Being Grounded is Important

It’s possible to be so carried away in thought that we become out of touch with our bodies and immediate surroundings. Being in tune with our bodies helps us to stay healthy, and being in tune with our immediate surroundings helps us to be more relaxed, and at peace. If you experience a lot of stress, live a life that is very fast-paced, or have mental health issues, meditation could certainly be beneficial.

Don’t Meditate to Become ‘Enlightened’

If you’re attracted to meditation because you want to experience ‘Christ consciousness’ or some other deep state of spiritual awakening, you’re going to be disappointed. Often people begin meditation practice as a form of escape, and the dangling carrot of enlightenment has a strong pull for spiritually-inclined people. But as I explained in depth in this article, there is no enlightenment. You may experience more peace and a greater awareness, but if you’re looking for a grand mystical experience that will free you from your troubles, you’re taking the wrong approach. Psychotherapy or counselling are likely to be a much better option.

How do I get Started with Meditation?

There are of course many different ways in which to meditate, and I would encourage you to explore different approaches and methods and see what appeals. A great way to get started is the 5-4-3-2-1 meditation practice, which is explained in this video. By far my favourite meditation technique is Autogenic Training, which has helped me to counteract the onset of panic attacks, as well as to de-stress in times of personal difficulty.

If all of that sounds too complicated, try simply sitting or lying in a quiet space and focusing on the sensation of your feet. Whenever your thoughts wander, return your awareness to the feeling you are experiencing in your feet. Do this for 10-15 minutes and you might be surprised by how relaxed you feel.

Is Meditation Compatible with Religion?

Of course in certain Eastern religions, meditation is central. For Christians, things are rather more complicated. Prayer is itself a form of meditation, and many Christians will feel that prayer is the most important and most effective way in which to impact our circumstances. In my own experience, the practice of focusing deeply on my thoughts gave me a greater awareness of the existence of God, and while this isn’t necessarily typical, meditation is complementary to philosophy and religion in that we are exploring the nature of our experiences and what it means to be alive.
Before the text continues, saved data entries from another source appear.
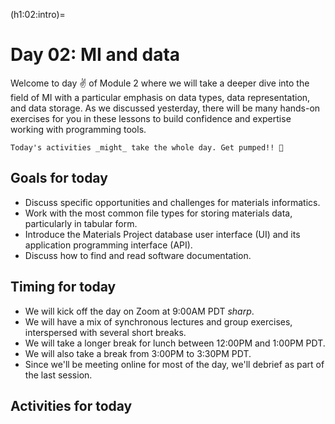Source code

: (h1:02:intro)=
# Day 02: MI and data

Welcome to day ✌ of Module 2 where we will take a deeper dive into the field of MI with a particular emphasis on data types, data representation, and data storage.
As we discussed yesterday, there will be many hands-on exercises for you in these lessons to build confidence and expertise working with programming tools.


```{attention}
Today's activities _might_ take the whole day. Get pumped!! 💪
```


## Goals for today

- Discuss specific opportunities and challenges for materials informatics.
- Work with the most common file types for storing materials data, particularly in tabular form.
- Introduce the Materials Project database user interface (UI) and its application programming interface (API).
- Discuss how to find and read software documentation.



## Timing for today

- We will kick off the day on Zoom at 9:00AM PDT _sharp_.
- We will have a mix of synchronous lectures and group exercises, interspersed with several short breaks.
- We will take a longer break for lunch between 12:00PM and 1:00PM PDT.
- We will also take a break from 3:00PM to 3:30PM PDT.
- Since we'll be meeting online for most of the day, we'll debrief as part of the last session.



## Activities for today

```{tableofcontents}
```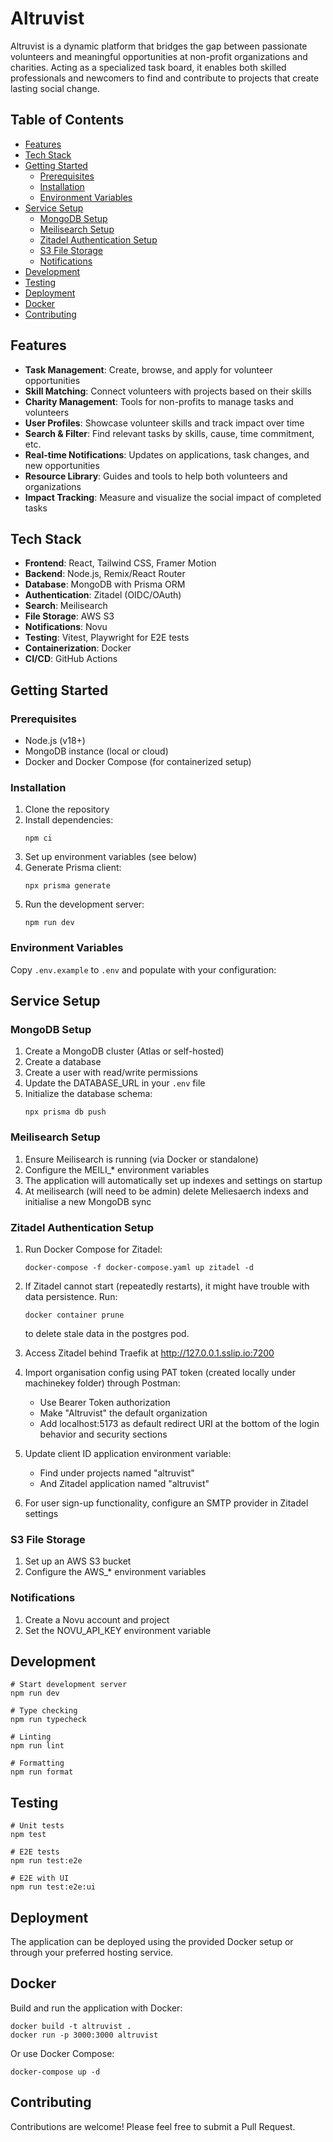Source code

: # Altruvist

Altruvist is a dynamic platform that bridges the gap between passionate volunteers and meaningful opportunities at non-profit organizations and charities. Acting as a specialized task board, it enables both skilled professionals and newcomers to find and contribute to projects that create lasting social change.

## Table of Contents

- [Features](#features)
- [Tech Stack](#tech-stack)
- [Getting Started](#getting-started)
  - [Prerequisites](#prerequisites)
  - [Installation](#installation)
  - [Environment Variables](#environment-variables)
- [Service Setup](#service-setup)
  - [MongoDB Setup](#mongodb-setup)
  - [Meilisearch Setup](#meilisearch-setup)
  - [Zitadel Authentication Setup](#zitadel-authentication-setup)
  - [S3 File Storage](#s3-file-storage)
  - [Notifications](#notifications)
- [Development](#development)
- [Testing](#testing)
- [Deployment](#deployment)
- [Docker](#docker)
- [Contributing](#contributing)

## Features

- **Task Management**: Create, browse, and apply for volunteer opportunities
- **Skill Matching**: Connect volunteers with projects based on their skills
- **Charity Management**: Tools for non-profits to manage tasks and volunteers
- **User Profiles**: Showcase volunteer skills and track impact over time
- **Search & Filter**: Find relevant tasks by skills, cause, time commitment, etc.
- **Real-time Notifications**: Updates on applications, task changes, and new opportunities
- **Resource Library**: Guides and tools to help both volunteers and organizations
- **Impact Tracking**: Measure and visualize the social impact of completed tasks

## Tech Stack

- **Frontend**: React, Tailwind CSS, Framer Motion
- **Backend**: Node.js, Remix/React Router
- **Database**: MongoDB with Prisma ORM
- **Authentication**: Zitadel (OIDC/OAuth)
- **Search**: Meilisearch
- **File Storage**: AWS S3
- **Notifications**: Novu
- **Testing**: Vitest, Playwright for E2E tests
- **Containerization**: Docker
- **CI/CD**: GitHub Actions

## Getting Started

### Prerequisites

- Node.js (v18+)
- MongoDB instance (local or cloud)
- Docker and Docker Compose (for containerized setup)

### Installation

1. Clone the repository
2. Install dependencies:
   ```
   npm ci
   ```
3. Set up environment variables (see below)
4. Generate Prisma client:
   ```
   npx prisma generate
   ```
5. Run the development server:
   ```
   npm run dev
   ```

### Environment Variables

Copy `.env.example` to `.env` and populate with your configuration:

## Service Setup

### MongoDB Setup

1. Create a MongoDB cluster (Atlas or self-hosted)
2. Create a database
3. Create a user with read/write permissions
4. Update the DATABASE_URL in your `.env` file
5. Initialize the database schema:
   ```
   npx prisma db push
   ```

### Meilisearch Setup

1. Ensure Meilisearch is running (via Docker or standalone)
2. Configure the MEILI\_\* environment variables
3. The application will automatically set up indexes and settings on startup
4. At meilisearch (will need to be admin) delete Meliesaerch indexs and initialise a new MongoDB sync

### Zitadel Authentication Setup

1. Run Docker Compose for Zitadel:

   ```
   docker-compose -f docker-compose.yaml up zitadel -d
   ```

2. If Zitadel cannot start (repeatedly restarts), it might have trouble with data persistence. Run:

   ```
   docker container prune
   ```

   to delete stale data in the postgres pod.

3. Access Zitadel behind Traefik at http://127.0.0.1.sslip.io:7200

4. Import organisation config using PAT token (created locally under machinekey folder) through Postman:

   - Use Bearer Token authorization
   - Make "Altruvist" the default organization
   - Add localhost:5173 as default redirect URI at the bottom of the login behavior and security sections

5. Update client ID application environment variable:

   - Find under projects named "altruvist"
   - And Zitadel application named "altruvist"

6. For user sign-up functionality, configure an SMTP provider in Zitadel settings

### S3 File Storage

1. Set up an AWS S3 bucket
2. Configure the AWS\_\* environment variables

### Notifications

1. Create a Novu account and project
2. Set the NOVU_API_KEY environment variable

## Development

```
# Start development server
npm run dev

# Type checking
npm run typecheck

# Linting
npm run lint

# Formatting
npm run format
```

## Testing

```
# Unit tests
npm test

# E2E tests
npm run test:e2e

# E2E with UI
npm run test:e2e:ui
```

## Deployment

The application can be deployed using the provided Docker setup or through your preferred hosting service.

## Docker

Build and run the application with Docker:

```
docker build -t altruvist .
docker run -p 3000:3000 altruvist
```

Or use Docker Compose:

```
docker-compose up -d
```

## Contributing

Contributions are welcome! Please feel free to submit a Pull Request.
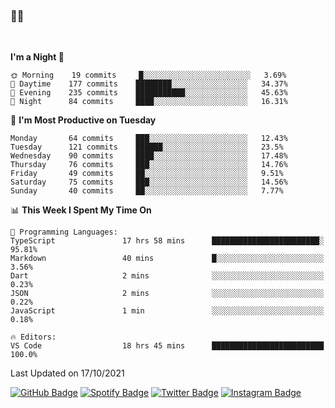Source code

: ### 🤙🍺

<!-- <a href="https://github-readme-stats.vercel.app/api?username=hzak2xx&count_private=true&show_icons=true&theme=dracula">
  <img align="center" src="https://github-readme-stats.vercel.app/api?username=hzak2xx&count_private=true&show_icons=true&theme=dracula" />
</a>
</br> -->
</br>

<!--START_SECTION:waka-->
**I'm a Night 🦉** 

```text
🌞 Morning    19 commits     █░░░░░░░░░░░░░░░░░░░░░░░░   3.69% 
🌆 Daytime    177 commits    ████████░░░░░░░░░░░░░░░░░   34.37% 
🌃 Evening    235 commits    ███████████░░░░░░░░░░░░░░   45.63% 
🌙 Night      84 commits     ████░░░░░░░░░░░░░░░░░░░░░   16.31%

```
📅 **I'm Most Productive on Tuesday** 

```text
Monday       64 commits     ███░░░░░░░░░░░░░░░░░░░░░░   12.43% 
Tuesday      121 commits    ██████░░░░░░░░░░░░░░░░░░░   23.5% 
Wednesday    90 commits     ████░░░░░░░░░░░░░░░░░░░░░   17.48% 
Thursday     76 commits     ███░░░░░░░░░░░░░░░░░░░░░░   14.76% 
Friday       49 commits     ██░░░░░░░░░░░░░░░░░░░░░░░   9.51% 
Saturday     75 commits     ███░░░░░░░░░░░░░░░░░░░░░░   14.56% 
Sunday       40 commits     ██░░░░░░░░░░░░░░░░░░░░░░░   7.77%

```


📊 **This Week I Spent My Time On** 

```text
💬 Programming Languages: 
TypeScript               17 hrs 58 mins      ████████████████████████░   95.81% 
Markdown                 40 mins             █░░░░░░░░░░░░░░░░░░░░░░░░   3.56% 
Dart                     2 mins              ░░░░░░░░░░░░░░░░░░░░░░░░░   0.23% 
JSON                     2 mins              ░░░░░░░░░░░░░░░░░░░░░░░░░   0.22% 
JavaScript               1 min               ░░░░░░░░░░░░░░░░░░░░░░░░░   0.18%

🔥 Editors: 
VS Code                  18 hrs 45 mins      █████████████████████████   100.0%

```


 Last Updated on 17/10/2021
<!--END_SECTION:waka-->

[![GitHub Badge](https://img.shields.io/badge/GitHub-100000?style=for-the-badge&logo=github&logoColor=white)](https://github.com/hzak2xx)
[![Spotify Badge](https://img.shields.io/badge/Spotify-1ED760?&style=for-the-badge&logo=spotify&logoColor=white)](https://open.spotify.com/user/uf90s6sbbh75a1mt44clkhkvf)
[![Twitter Badge](https://img.shields.io/badge/Twitter-1DA1F2?style=for-the-badge&logo=twitter&logoColor=white)](https://twitter.com/hzak2xx)
[![Instagram Badge](https://img.shields.io/badge/Instagram-E4405F?style=for-the-badge&logo=instagram&logoColor=white)](https://www.instagram.com/hzak2xx/)
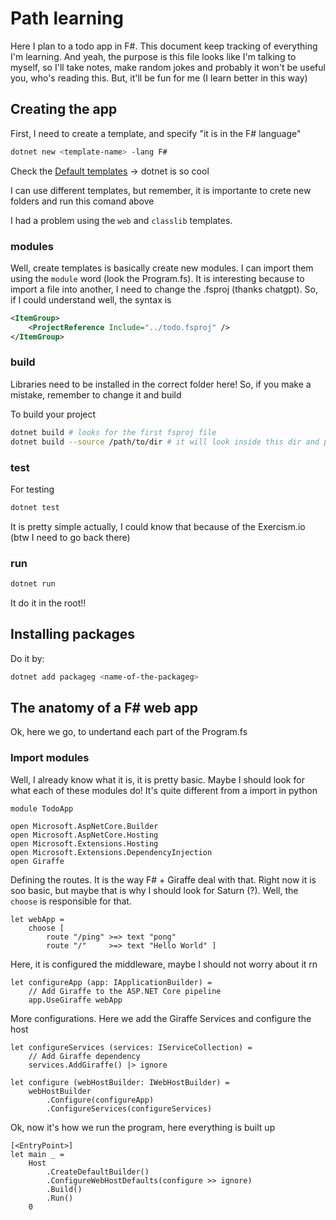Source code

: # Path learning

Here I plan to a todo app in F#. This document keep tracking of everything I'm learning. 
And yeah, the purpose is this file looks like I'm talking to myself, so I'll take notes, make random jokes and probably it won't be useful you, who's reading this. But, it'll be fun for me (I learn better in this way) 

## Creating the app

First, I need to create a template, and specify "it is in the F# language"

```bash
dotnet new <template-name> -lang F#
```

Check the [Default templates](https://learn.microsoft.com/en-us/dotnet/core/tools/dotnet-new-sdk-templates#classlib) -> dotnet is so cool

I can use different templates, but remember, it is importante to crete new folders and run this comand above

I had a problem using the `web` and `classlib` templates.

### modules

Well, create templates is basically create new modules. I can import them using the `module` word (look the Program.fs). It is interesting because to import a file into another, I need to change the .fsproj (thanks chatgpt). So, if I could understand well, the syntax is

```xml
<ItemGroup>
    <ProjectReference Include="../todo.fsproj" />
</ItemGroup>
```

### build

Libraries need to be installed in the correct folder here! So, if you make a mistake, remember to change it and build

To build your project

```bash
dotnet build # looks for the first fsproj file
dotnet build --source /path/to/dir # it will look inside this dir and point to the fsproj
```

### test

For testing
```bash
dotnet test
```

It is pretty simple actually, I could know that because of the Exercism.io (btw I need to go back there)

### run

```bash
dotnet run
```

It do it in the root!!

## Installing packages

Do it by:

```bash
dotnet add packageg <name-of-the-packageg>
```

## The anatomy of a F# web app

Ok, here we go, to undertand each part of the Program.fs

### Import modules

Well, I already know what it is, it is pretty basic. Maybe I should look for what each of these modules do! It's quite different from a import in python
```F#
module TodoApp

open Microsoft.AspNetCore.Builder
open Microsoft.AspNetCore.Hosting
open Microsoft.Extensions.Hosting
open Microsoft.Extensions.DependencyInjection
open Giraffe
```

Defining the routes. It is the way F# + Giraffe deal with that. Right now it is soo basic, but maybe that is why I should look for Saturn (?). Well, the `choose` is responsible for that.
```F#
let webApp =
    choose [
        route "/ping" >=> text "pong"
        route "/"     >=> text "Hello World" ]
```

Here, it is configured the middleware, maybe I should not worry about it rn
```F#
let configureApp (app: IApplicationBuilder) =
    // Add Giraffe to the ASP.NET Core pipeline
    app.UseGiraffe webApp
```

More configurations. Here we add the Giraffe Services and configure the host
```F#
let configureServices (services: IServiceCollection) =
    // Add Giraffe dependency
    services.AddGiraffe() |> ignore

let configure (webHostBuilder: IWebHostBuilder) =
    webHostBuilder
        .Configure(configureApp)
        .ConfigureServices(configureServices)
```

Ok, now it's how we run the program, here everything is built up
```F#
[<EntryPoint>]
let main _ =
    Host
        .CreateDefaultBuilder()
        .ConfigureWebHostDefaults(configure >> ignore)
        .Build()
        .Run()
    0
```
The word ‘meditation’ encompasses a variety of practices that are focused on making us more aware and in tune with how our minds and bodies function. If you’re just starting out, be aware of your motivations for wanting to meditate, and consider whether talking therapy might be more beneficial, or at least complementary to your meditation practice. Don’t expect miracles, but a small regular time commitment to a meditative practice can reap great rewards and contribute to a more balanced, happy life.

I have written an extensive account of some of the dangers of more extreme meditation practices in my book entitled The Philosophy of a Mad Man. For more information, go here. What’s your experience of meditation and/or mindfulness? Feel free to leave a comment below. Thank you for reading!


    1. Hi there! That’s really kind of you, thanks so much for reading! I have a somewhat complicated relationship with the Christian faith, as explained in my essay entitled ‘An Almighty Predicament’, which (if you’re interested in reading) you can download as a PDF on my Essays page. You’re welcome to drop me an email with any thoughts / reflections, I’m always delighted to discuss these things πŸ™‚

      Thanks again and best wishes! Steven


  1. Very interesting read! (Well written too–I might add.) I’ve been seeing meditation in a whole new light recently, so it’s interesting to see how other people might practice.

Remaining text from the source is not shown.